● **Exercise data**:
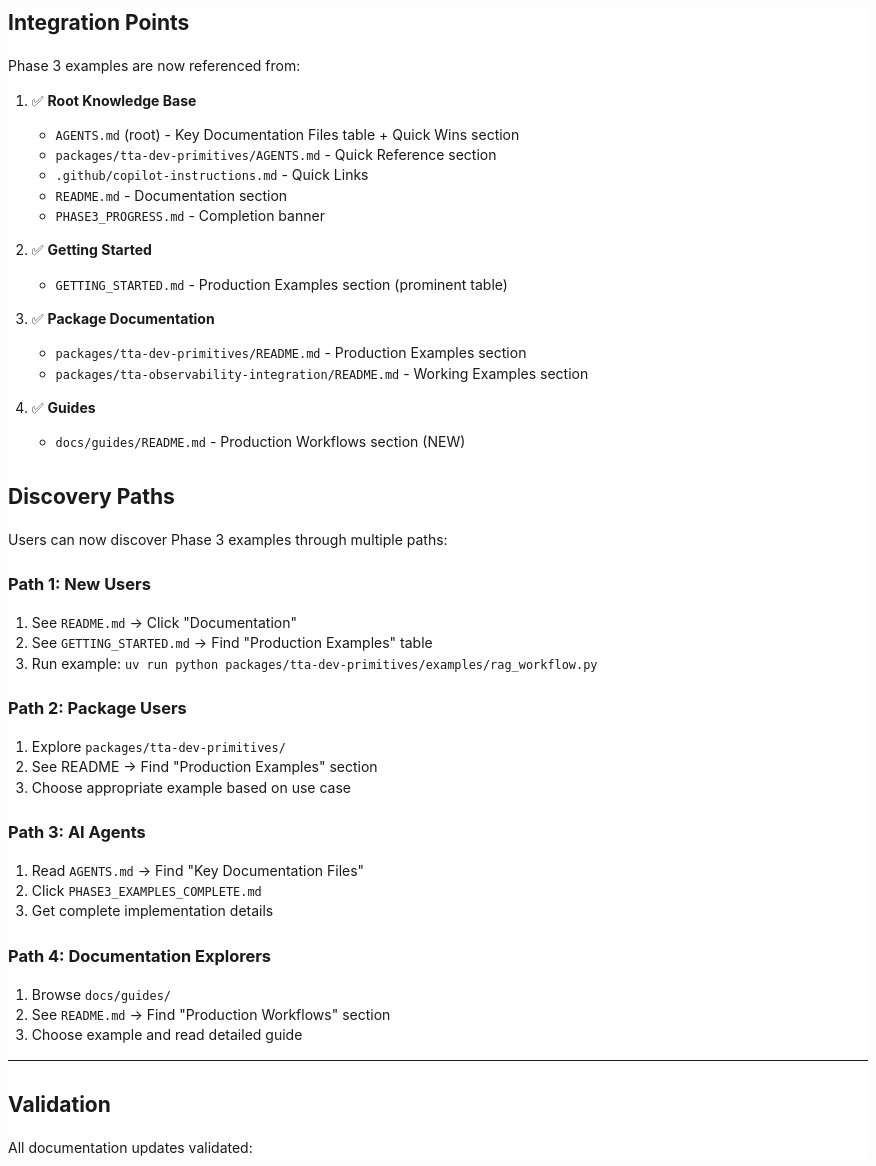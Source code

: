 ## Integration Points

Phase 3 examples are now referenced from:

1. ✅ **Root Knowledge Base**
   - `AGENTS.md` (root) - Key Documentation Files table + Quick Wins section
   - `packages/tta-dev-primitives/AGENTS.md` - Quick Reference section
   - `.github/copilot-instructions.md` - Quick Links
   - `README.md` - Documentation section
   - `PHASE3_PROGRESS.md` - Completion banner

2. ✅ **Getting Started**
   - `GETTING_STARTED.md` - Production Examples section (prominent table)

3. ✅ **Package Documentation**
   - `packages/tta-dev-primitives/README.md` - Production Examples section
   - `packages/tta-observability-integration/README.md` - Working Examples section

4. ✅ **Guides**
   - `docs/guides/README.md` - Production Workflows section (NEW)

## Discovery Paths

Users can now discover Phase 3 examples through multiple paths:

### Path 1: New Users
1. See `README.md` → Click "Documentation"
2. See `GETTING_STARTED.md` → Find "Production Examples" table
3. Run example: `uv run python packages/tta-dev-primitives/examples/rag_workflow.py`

### Path 2: Package Users
1. Explore `packages/tta-dev-primitives/`
2. See README → Find "Production Examples" section
3. Choose appropriate example based on use case

### Path 3: AI Agents
1. Read `AGENTS.md` → Find "Key Documentation Files"
2. Click `PHASE3_EXAMPLES_COMPLETE.md`
3. Get complete implementation details

### Path 4: Documentation Explorers
1. Browse `docs/guides/`
2. See `README.md` → Find "Production Workflows" section
3. Choose example and read detailed guide

---

## Validation

All documentation updates validated:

● **Work order**: Please write out only the lines from the one containing "3. Get complete implementation details" to the end of the records above, exactly, both ends included.

● **Exercise output**:
3. Get complete implementation details

### Path 4: Documentation Explorers
1. Browse `docs/guides/`
2. See `README.md` → Find "Production Workflows" section
3. Choose example and read detailed guide

---

## Validation

All documentation updates validated:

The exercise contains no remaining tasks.